Records provided:

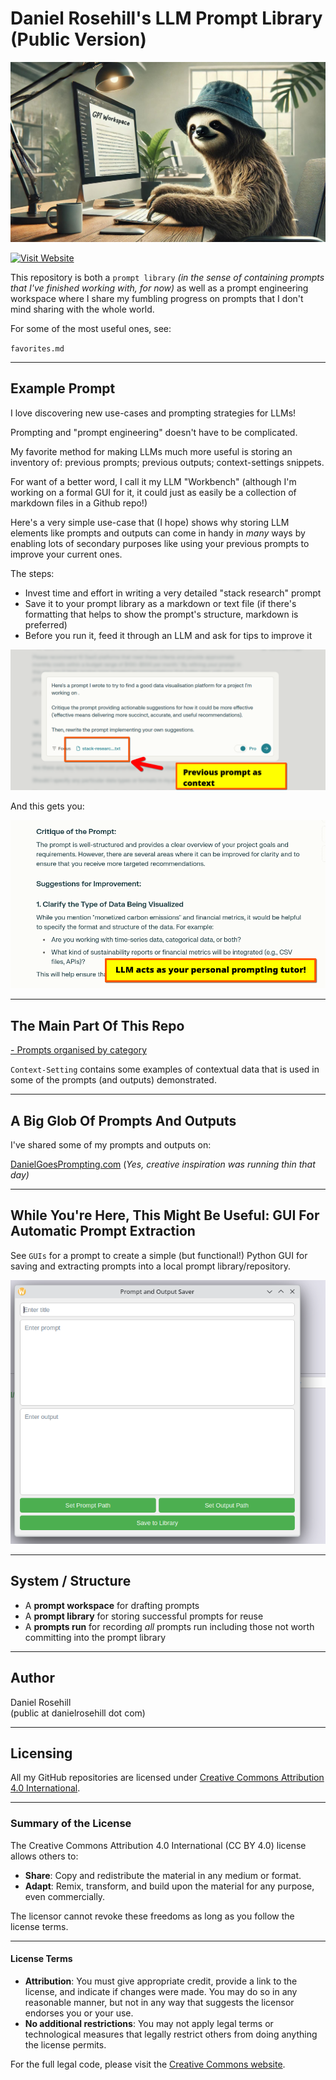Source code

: # Daniel Rosehill's LLM Prompt Library (Public Version)

 ![alt text](docs/images/banner.webp)

[![Visit Website](https://img.shields.io/badge/Visit-Website-brightgreen)](https://prompts.bydanielrosehill.com/)

This repository is both a `prompt library`  *(in the sense of containing prompts that I've finished working with, for now)* as well as a prompt engineering workspace where I share my fumbling progress on prompts that I don't mind sharing with the whole world. 

For some of the most useful ones, see:

`favorites.md`

---

## Example Prompt

I love discovering new use-cases and prompting strategies for LLMs!

Prompting and "prompt engineering" doesn't have to be complicated. 

My favorite method for making LLMs much more useful is storing an inventory of: previous prompts; previous outputs; context-settings snippets. 

For want of a better word, I call it my LLM "Workbench" (although I'm working on a formal GUI for it, it could just as easily be a collection of markdown files in a Github repo!)

Here's a very simple use-case that (I hope) shows why storing LLM elements like prompts and outputs can come in handy in *many* ways by enabling lots of secondary purposes like using your previous prompts to improve your current ones.

The steps:

- Invest time and effort in writing a very detailed "stack research" prompt  
- Save it to your prompt library as a markdown or text file (if there's formatting that helps to show the prompt's structure, markdown is preferred)  
- Before you run it, feed it through an LLM and ask for tips to improve it  

 ![alt text](docs/images/sample-prompts/1.png)

And this gets you:

 ![alt text](docs/images/sample-prompts/2.png)

---

## The Main Part Of This Repo

[- Prompts organised by category](https://github.com/danielrosehill/My-LLM-Prompt-Library-Public-Version-/tree/main/Prompt-Library/By_Category)

`Context-Setting` contains some examples of contextual data that is used in some of the prompts (and outputs) demonstrated.

---

## A Big Glob Of Prompts And Outputs

I've shared some of my prompts and outputs on:

[DanielGoesPrompting.com](https://danielgoesprompting.com)
(*Yes, creative inspiration was running thin that day)*

---

## While You're Here, This Might Be Useful: GUI For Automatic Prompt Extraction

See `GUIs` for a prompt to create a simple (but functional!) Python GUI for saving and extracting prompts into a local prompt library/repository.

 ![alt text](docs/images/screenshots/1.png)
 
---

## System / Structure

- A **prompt workspace** for drafting prompts
- A **prompt library** for storing successful prompts for reuse
- A **prompts run** for recording *all* prompts run including those not worth committing into the prompt library 
---

 ## Author
 
 Daniel Rosehill  
 (public at danielrosehill dot com)
 
 ---

 ## Licensing
 
 All my GitHub repositories are licensed under [Creative Commons Attribution 4.0 International](https://creativecommons.org/licenses/by/4.0/).
 
 ---

 ### Summary of the License
 The Creative Commons Attribution 4.0 International (CC BY 4.0) license allows others to:
 - **Share**: Copy and redistribute the material in any medium or format.
 - **Adapt**: Remix, transform, and build upon the material for any purpose, even commercially.
 
 The licensor cannot revoke these freedoms as long as you follow the license terms.
 
 ---
 
 #### License Terms
 - **Attribution**: You must give appropriate credit, provide a link to the license, and indicate if changes were made. You may do so in any reasonable manner, but not in any way that suggests the licensor endorses you or your use.
 - **No additional restrictions**: You may not apply legal terms or technological measures that legally restrict others from doing anything the license permits.
 
 For the full legal code, please visit the [Creative Commons website](https://creativecommons.org/licenses/by/4.0/legalcode).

Problem:
Each entry is to be returned precisely as it appears, but the pictures are to be dropped.

Result:
Source code

: # Daniel Rosehill's LLM Prompt Library (Public Version)

 ![alt text](docs/images/banner.webp)

[![Visit Website](https://img.shields.io/badge/Visit-Website-brightgreen)](https://prompts.bydanielrosehill.com/)

This repository is both a `prompt library`  *(in the sense of containing prompts that I've finished working with, for now)* as well as a prompt engineering workspace where I share my fumbling progress on prompts that I don't mind sharing with the whole world. 

For some of the most useful ones, see:

`favorites.md`

---

## Example Prompt

I love discovering new use-cases and prompting strategies for LLMs!

Prompting and "prompt engineering" doesn't have to be complicated. 

My favorite method for making LLMs much more useful is storing an inventory of: previous prompts; previous outputs; context-settings snippets. 

For want of a better word, I call it my LLM "Workbench" (although I'm working on a formal GUI for it, it could just as easily be a collection of markdown files in a Github repo!)

Here's a very simple use-case that (I hope) shows why storing LLM elements like prompts and outputs can come in handy in *many* ways by enabling lots of secondary purposes like using your previous prompts to improve your current ones.

The steps:

- Invest time and effort in writing a very detailed "stack research" prompt  
- Save it to your prompt library as a markdown or text file (if there's formatting that helps to show the prompt's structure, markdown is preferred)  
- Before you run it, feed it through an LLM and ask for tips to improve it  

 ![alt text](docs/images/sample-prompts/1.png)

And this gets you:

 ![alt text](docs/images/sample-prompts/2.png)

---

## The Main Part Of This Repo

[- Prompts organised by category](https://github.com/danielrosehill/My-LLM-Prompt-Library-Public-Version-/tree/main/Prompt-Library/By_Category)

`Context-Setting` contains some examples of contextual data that is used in some of the prompts (and outputs) demonstrated.

---

## A Big Glob Of Prompts And Outputs

I've shared some of my prompts and outputs on:

[DanielGoesPrompting.com](https://danielgoesprompting.com)
(*Yes, creative inspiration was running thin that day)*

---

## While You're Here, This Might Be Useful: GUI For Automatic Prompt Extraction

See `GUIs` for a prompt to create a simple (but functional!) Python GUI for saving and extracting prompts into a local prompt library/repository.

 ![alt text](docs/images/screenshots/1.png)
 
---

## System / Structure

- A **prompt workspace** for drafting prompts
- A **prompt library** for storing successful prompts for reuse
- A **prompts run** for recording *all* prompts run including those not worth committing into the prompt library 
---

 ## Author
 
 Daniel Rosehill  
 (public at danielrosehill dot com)
 
 ---

 ## Licensing
 
 All my GitHub repositories are licensed under [Creative Commons Attribution 4.0 International](https://creativecommons.org/licenses/by/4.0/).
 
 ---

 ### Summary of the License
 The Creative Commons Attribution 4.0 International (CC BY 4.0) license allows others to:
 - **Share**: Copy and redistribute the material in any medium or format.
 - **Adapt**: Remix, transform, and build upon the material for any purpose, even commercially.
 
 The licensor cannot revoke these freedoms as long as you follow the license terms.
 
 ---
 
 #### License Terms
 - **Attribution**: You must give appropriate credit, provide a link to the license, and indicate if changes were made. You may do so in any reasonable manner, but not in any way that suggests the licensor endorses you or your use.
 - **No additional restrictions**: You may not apply legal terms or technological measures that legally restrict others from doing anything the license permits.
 
 For the full legal code, please visit the [Creative Commons website](https://creativecommons.org/licenses/by/4.0/legalcode).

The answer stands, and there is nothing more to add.